Update: So i got EK XRES 100 pump (450L/h) + reservoir combo, it eventually improved the temperature but again only for a short while. I thought that the flow couldve been restricted by the quick disconnects that couldnt be fully screwed in so i replaced them by female-to-female G1/4" fittings, this didnt effect temperatures at all.

Next i tried disconnecting the CPU block pump and using only the EK one in "reverse flow". This improved the temperatures by 20°C (still worse than NH-D15, which is ridiculous since its 120mm x 45mm + 360mm x 30mm + 280mm x 30mm). I tried running only the EKWB pump before (non-reversed) and it was the same as running both (→bad).
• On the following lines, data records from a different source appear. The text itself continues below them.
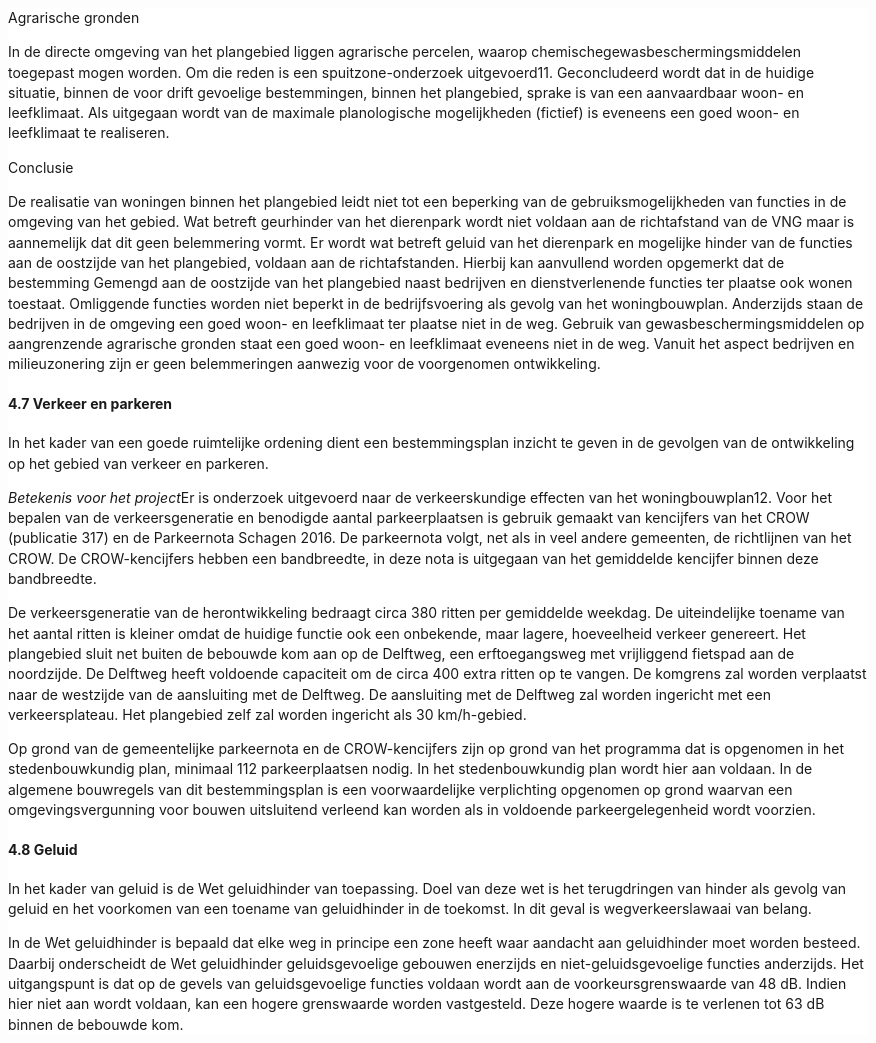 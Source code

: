 Agrarische gronden

In de directe omgeving van het plangebied liggen agrarische percelen, waarop chemischegewasbeschermingsmiddelen toegepast mogen worden. Om die reden is een spuitzone\-onderzoek uitgevoerd11. Geconcludeerd wordt dat in de huidige situatie, binnen de voor drift gevoelige bestemmingen, binnen het plangebied, sprake is van een aanvaardbaar woon\- en leefklimaat. Als uitgegaan wordt van de maximale planologische mogelijkheden (fictief) is eveneens een goed woon\- en leefklimaat te realiseren.

Conclusie

De realisatie van woningen binnen het plangebied leidt niet tot een beperking van de gebruiksmogelijkheden van functies in de omgeving van het gebied. Wat betreft geurhinder van het dierenpark wordt niet voldaan aan de richtafstand van de VNG maar is aannemelijk dat dit geen belemmering vormt. Er wordt wat betreft geluid van het dierenpark en mogelijke hinder van de functies aan de oostzijde van het plangebied, voldaan aan de richtafstanden. Hierbij kan aanvullend worden opgemerkt dat de bestemming Gemengd aan de oostzijde van het plangebied naast bedrijven en dienstverlenende functies ter plaatse ook wonen toestaat. Omliggende functies worden niet beperkt in de bedrijfsvoering als gevolg van het woningbouwplan. Anderzijds staan de bedrijven in de omgeving een goed woon\- en leefklimaat ter plaatse niet in de weg. Gebruik van gewasbeschermingsmiddelen op aangrenzende agrarische gronden staat een goed woon\- en leefklimaat eveneens niet in de weg. Vanuit het aspect bedrijven en milieuzonering zijn er geen belemmeringen aanwezig voor de voorgenomen ontwikkeling.

#### 4\.7 Verkeer en parkeren

In het kader van een goede ruimtelijke ordening dient een bestemmingsplan inzicht te geven in de gevolgen van de ontwikkeling op het gebied van verkeer en parkeren.

*Betekenis voor het project*Er is onderzoek uitgevoerd naar de verkeerskundige effecten van het woningbouwplan12. Voor het bepalen van de verkeersgeneratie en benodigde aantal parkeerplaatsen is gebruik gemaakt van kencijfers van het CROW (publicatie 317\) en de Parkeernota Schagen 2016\. De parkeernota volgt, net als in veel andere gemeenten, de richtlijnen van het CROW. De CROW\-kencijfers hebben een bandbreedte, in deze nota is uitgegaan van het gemiddelde kencijfer binnen deze bandbreedte.

De verkeersgeneratie van de herontwikkeling bedraagt circa 380 ritten per gemiddelde weekdag. De uiteindelijke toename van het aantal ritten is kleiner omdat de huidige functie ook een onbekende, maar lagere, hoeveelheid verkeer genereert. Het plangebied sluit net buiten de bebouwde kom aan op de Delftweg, een erftoegangsweg met vrijliggend fietspad aan de noordzijde. De Delftweg heeft voldoende capaciteit om de circa 400 extra ritten op te vangen. De komgrens zal worden verplaatst naar de westzijde van de aansluiting met de Delftweg. De aansluiting met de Delftweg zal worden ingericht met een verkeersplateau. Het plangebied zelf zal worden ingericht als 30 km/h\-gebied.

Op grond van de gemeentelijke parkeernota en de CROW\-kencijfers zijn op grond van het programma dat is opgenomen in het stedenbouwkundig plan, minimaal 112 parkeerplaatsen nodig. In het stedenbouwkundig plan wordt hier aan voldaan. In de algemene bouwregels van dit bestemmingsplan is een voorwaardelijke verplichting opgenomen op grond waarvan een omgevingsvergunning voor bouwen uitsluitend verleend kan worden als in voldoende parkeergelegenheid wordt voorzien.

#### 4\.8 Geluid

In het kader van geluid is de Wet geluidhinder van toepassing. Doel van deze wet is het terugdringen van hinder als gevolg van geluid en het voorkomen van een toename van geluidhinder in de toekomst. In dit geval is wegverkeerslawaai van belang.

In de Wet geluidhinder is bepaald dat elke weg in principe een zone heeft waar aandacht aan geluidhinder moet worden besteed. Daarbij onderscheidt de Wet geluidhinder geluidsgevoelige gebouwen enerzijds en niet\-geluidsgevoelige functies anderzijds. Het uitgangspunt is dat op de gevels van geluidsgevoelige functies voldaan wordt aan de voorkeursgrenswaarde van 48 dB. Indien hier niet aan wordt voldaan, kan een hogere grenswaarde worden vastgesteld. Deze hogere waarde is te verlenen tot 63 dB binnen de bebouwde kom.
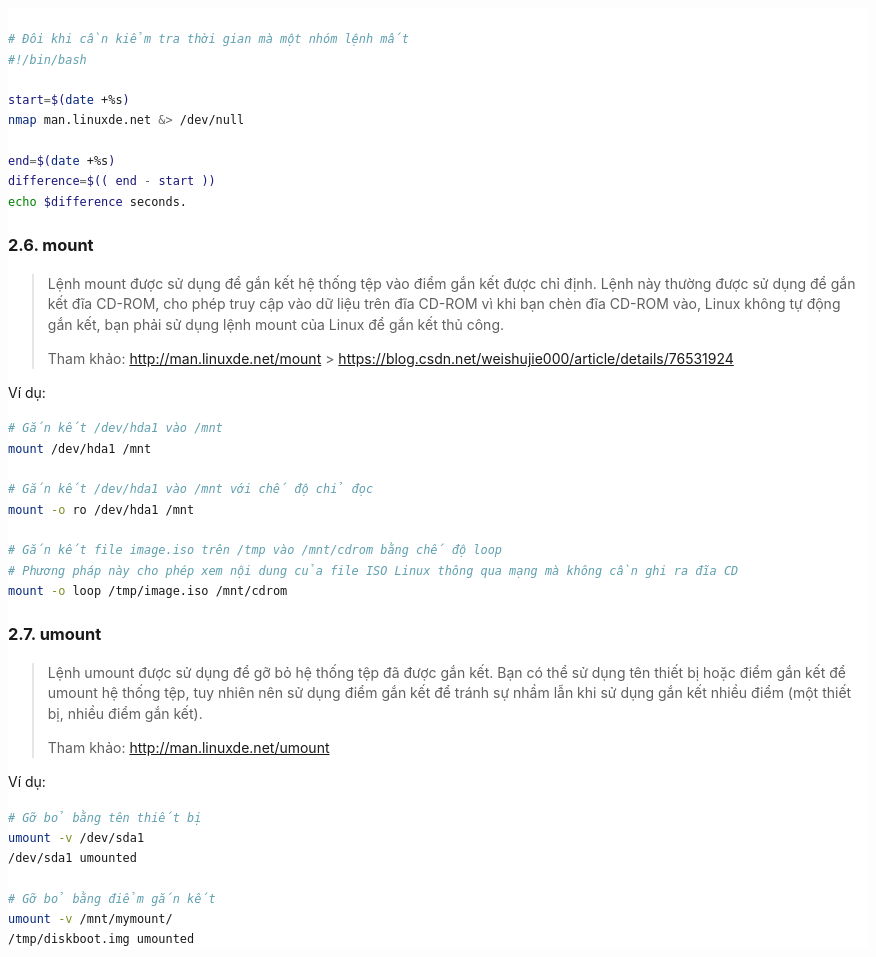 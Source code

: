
 ```bash

# Đôi khi cần kiểm tra thời gian mà một nhóm lệnh mất
#!/bin/bash

start=$(date +%s)
nmap man.linuxde.net &> /dev/null

end=$(date +%s)
difference=$(( end - start ))
echo $difference seconds.
```

### 2.6. mount

> Lệnh mount được sử dụng để gắn kết hệ thống tệp vào điểm gắn kết được chỉ định. Lệnh này thường được sử dụng để gắn kết đĩa CD-ROM, cho phép truy cập vào dữ liệu trên đĩa CD-ROM vì khi bạn chèn đĩa CD-ROM vào, Linux không tự động gắn kết, bạn phải sử dụng lệnh mount của Linux để gắn kết thủ công.
>
> Tham khảo: http://man.linuxde.net/mount > https://blog.csdn.net/weishujie000/article/details/76531924

Ví dụ:

```bash
# Gắn kết /dev/hda1 vào /mnt
mount /dev/hda1 /mnt

# Gắn kết /dev/hda1 vào /mnt với chế độ chỉ đọc
mount -o ro /dev/hda1 /mnt

# Gắn kết file image.iso trên /tmp vào /mnt/cdrom bằng chế độ loop
# Phương pháp này cho phép xem nội dung của file ISO Linux thông qua mạng mà không cần ghi ra đĩa CD
mount -o loop /tmp/image.iso /mnt/cdrom
```

### 2.7. umount

> Lệnh umount được sử dụng để gỡ bỏ hệ thống tệp đã được gắn kết. Bạn có thể sử dụng tên thiết bị hoặc điểm gắn kết để umount hệ thống tệp, tuy nhiên nên sử dụng điểm gắn kết để tránh sự nhầm lẫn khi sử dụng gắn kết nhiều điểm (một thiết bị, nhiều điểm gắn kết).
>
> Tham khảo: http://man.linuxde.net/umount

Ví dụ:

```bash
# Gỡ bỏ bằng tên thiết bị
umount -v /dev/sda1
/dev/sda1 umounted

# Gỡ bỏ bằng điểm gắn kết
umount -v /mnt/mymount/
/tmp/diskboot.img umounted
```

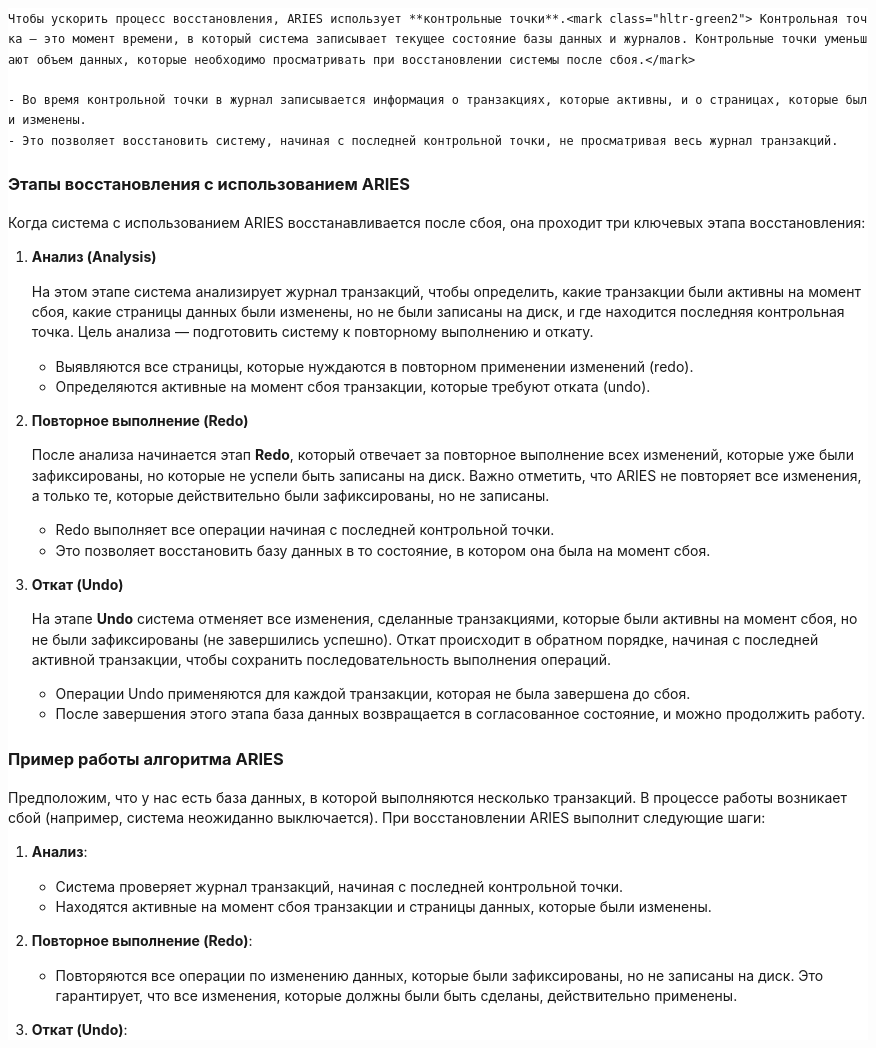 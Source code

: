     Чтобы ускорить процесс восстановления, ARIES использует **контрольные точки**.<mark class="hltr-green2"> Контрольная точка — это момент времени, в который система записывает текущее состояние базы данных и журналов. Контрольные точки уменьшают объем данных, которые необходимо просматривать при восстановлении системы после сбоя.</mark>
    
    - Во время контрольной точки в журнал записывается информация о транзакциях, которые активны, и о страницах, которые были изменены.
    - Это позволяет восстановить систему, начиная с последней контрольной точки, не просматривая весь журнал транзакций.

### Этапы восстановления с использованием ARIES

Когда система с использованием ARIES восстанавливается после сбоя, она проходит три ключевых этапа восстановления:

1. **Анализ (Analysis)**
    
    На этом этапе система анализирует журнал транзакций, чтобы определить, какие транзакции были активны на момент сбоя, какие страницы данных были изменены, но не были записаны на диск, и где находится последняя контрольная точка. Цель анализа — подготовить систему к повторному выполнению и откату.
    
    - Выявляются все страницы, которые нуждаются в повторном применении изменений (redo).
    - Определяются активные на момент сбоя транзакции, которые требуют отката (undo).
2. **Повторное выполнение (Redo)**
    
    После анализа начинается этап **Redo**, который отвечает за повторное выполнение всех изменений, которые уже были зафиксированы, но которые не успели быть записаны на диск. Важно отметить, что ARIES не повторяет все изменения, а только те, которые действительно были зафиксированы, но не записаны.
    
    - Redo выполняет все операции начиная с последней контрольной точки.
    - Это позволяет восстановить базу данных в то состояние, в котором она была на момент сбоя.
3. **Откат (Undo)**
    
    На этапе **Undo** система отменяет все изменения, сделанные транзакциями, которые были активны на момент сбоя, но не были зафиксированы (не завершились успешно). Откат происходит в обратном порядке, начиная с последней активной транзакции, чтобы сохранить последовательность выполнения операций.
    
    - Операции Undo применяются для каждой транзакции, которая не была завершена до сбоя.
    - После завершения этого этапа база данных возвращается в согласованное состояние, и можно продолжить работу.

### Пример работы алгоритма ARIES

Предположим, что у нас есть база данных, в которой выполняются несколько транзакций. В процессе работы возникает сбой (например, система неожиданно выключается). При восстановлении ARIES выполнит следующие шаги:

1. **Анализ**:
    
    - Система проверяет журнал транзакций, начиная с последней контрольной точки.
    - Находятся активные на момент сбоя транзакции и страницы данных, которые были изменены.
2. **Повторное выполнение (Redo)**:
    
    - Повторяются все операции по изменению данных, которые были зафиксированы, но не записаны на диск. Это гарантирует, что все изменения, которые должны были быть сделаны, действительно применены.
3. **Откат (Undo)**:
     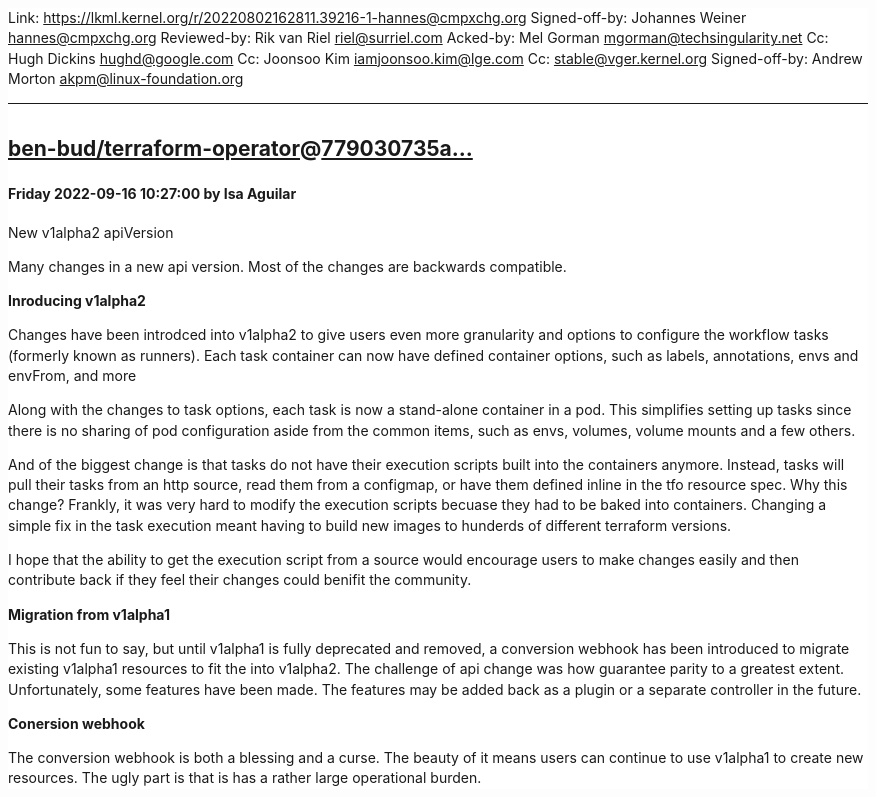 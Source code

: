 Link: https://lkml.kernel.org/r/20220802162811.39216-1-hannes@cmpxchg.org
Signed-off-by: Johannes Weiner <hannes@cmpxchg.org>
Reviewed-by: Rik van Riel <riel@surriel.com>
Acked-by: Mel Gorman <mgorman@techsingularity.net>
Cc: Hugh Dickins <hughd@google.com>
Cc: Joonsoo Kim <iamjoonsoo.kim@lge.com>
Cc: <stable@vger.kernel.org>
Signed-off-by: Andrew Morton <akpm@linux-foundation.org>

---
## [ben-bud/terraform-operator](https://github.com/ben-bud/terraform-operator)@[779030735a...](https://github.com/ben-bud/terraform-operator/commit/779030735afb66e6763fa218e3fdb0f2e18b9d28)
#### Friday 2022-09-16 10:27:00 by Isa Aguilar

New v1alpha2 apiVersion

Many changes in a new api version. Most of the changes are backwards compatible.

**Inroducing v1alpha2**

Changes have been introdced into v1alpha2 to give users even more granularity and options to configure
the workflow tasks (formerly known as runners). Each task container can now have defined container
options, such as labels, annotations, envs and envFrom, and more

Along with the changes to task options, each task is now a stand-alone container in a pod. This
simplifies setting up tasks since there is no sharing of pod configuration aside from the common items,
such as envs, volumes, volume mounts and a few others.

And of the biggest change is that tasks do not have their execution scripts built into the containers
anymore. Instead, tasks will pull their tasks from an http source, read them from a configmap, or
have them defined inline in the tfo resource spec. Why this change? Frankly, it was very hard to
modify the execution scripts becuase they had to be baked into containers. Changing a simple fix
in the task execution meant having to build new images to hunderds of different terraform versions.

I hope that the ability to get the execution script from a source would encourage users to make
changes easily and then contribute back if they feel their changes could benifit the community.

**Migration from v1alpha1**

This is not fun to say, but until v1alpha1 is fully deprecated and removed, a conversion webhook has
been introduced to migrate existing v1alpha1 resources to fit the into v1alpha2. The challenge of
api change was how guarantee parity to a greatest extent. Unfortunately, some features have been made. The
features may be added back as a plugin or a separate controller in the future.

**Conersion webhook**

The conversion webhook is both a blessing and a curse. The beauty of it means users can continue to
use v1alpha1 to create new resources. The ugly part is that is has a rather large operational
burden.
Any ideas of what could be wrong with my loop?
 
Update: So i got EK XRES 100 pump (450L/h) + reservoir combo, it eventually improved the temperature but again only for a short while. I thought that the flow couldve been restricted by the quick disconnects that couldnt be fully screwed in so i replaced them by female-to-female G1/4" fittings, this didnt effect temperatures at all.

Next i tried disconnecting the CPU block pump and using only the EK one in "reverse flow". This improved the temperatures by 20°C (still worse than NH-D15, which is ridiculous since its 120mm x 45mm + 360mm x 30mm + 280mm x 30mm). I tried running only the EKWB pump before (non-reversed) and it was the same as running both (→bad).

Any ideas of what could be wrong with my loop?
Are you sure your blocks are clean and free of oxidation?
 
Are you sure your blocks are clean and free of oxidation?
Clean 100% yes, free of oxidation? if u mean if there is no air in them then yes, i did my best, i had them all individually filled (each radiator) outside the case, shaked them to determine if they have air in them, flipped them upside down many times and then if the water was still at the top of the tube then i put them back together. Even after doing that i was adding even more liquid to the reservoir on the CPU block and later added the reserovoir/pump which is basically still almost full. I dont know about any better way to get rid of the air.

Edit: After changing the flow orientation the maximum GPU temperature over two hours of playing was 38°C, most of the time at 36°C with jumps to 37°C. This leads me to think that there is issue not with the flow but something in the CPU block, the radiators were actually really cold.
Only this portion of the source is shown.